• **Task statement**: Scan the entries below, and for each line that includes the word "github", make a copy.

• **Records for processing**:
====
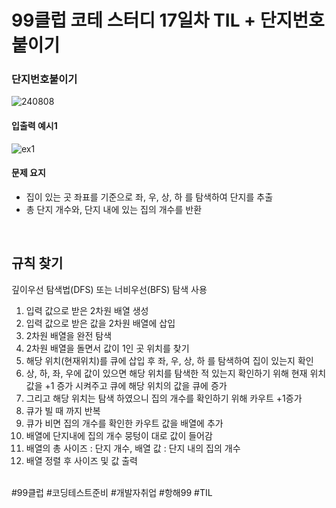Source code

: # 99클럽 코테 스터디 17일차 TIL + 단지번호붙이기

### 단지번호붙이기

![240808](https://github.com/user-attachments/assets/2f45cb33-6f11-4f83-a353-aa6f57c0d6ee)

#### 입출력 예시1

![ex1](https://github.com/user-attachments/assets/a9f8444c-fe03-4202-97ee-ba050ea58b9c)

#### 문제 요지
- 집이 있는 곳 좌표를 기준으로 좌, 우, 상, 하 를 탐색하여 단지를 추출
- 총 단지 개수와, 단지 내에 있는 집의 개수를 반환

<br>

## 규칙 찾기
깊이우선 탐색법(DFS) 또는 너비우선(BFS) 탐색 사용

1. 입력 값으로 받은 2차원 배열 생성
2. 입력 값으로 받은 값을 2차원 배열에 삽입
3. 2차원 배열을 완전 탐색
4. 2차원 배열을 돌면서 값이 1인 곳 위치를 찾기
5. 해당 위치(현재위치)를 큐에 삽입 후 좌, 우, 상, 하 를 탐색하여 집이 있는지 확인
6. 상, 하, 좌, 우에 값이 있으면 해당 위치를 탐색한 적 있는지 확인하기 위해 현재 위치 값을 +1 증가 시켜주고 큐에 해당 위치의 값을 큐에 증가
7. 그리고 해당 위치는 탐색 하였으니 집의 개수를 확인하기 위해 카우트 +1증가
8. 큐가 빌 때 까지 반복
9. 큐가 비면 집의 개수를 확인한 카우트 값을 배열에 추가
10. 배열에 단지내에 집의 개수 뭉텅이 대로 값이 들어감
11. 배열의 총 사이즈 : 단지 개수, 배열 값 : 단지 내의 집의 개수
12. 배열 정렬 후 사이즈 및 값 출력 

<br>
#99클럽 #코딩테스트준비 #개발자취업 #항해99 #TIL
====
• **Task solution**:
![240808](https://github.com/user-attachments/assets/2f45cb33-6f11-4f83-a353-aa6f57c0d6ee)
![ex1](https://github.com/user-attachments/assets/a9f8444c-fe03-4202-97ee-ba050ea58b9c)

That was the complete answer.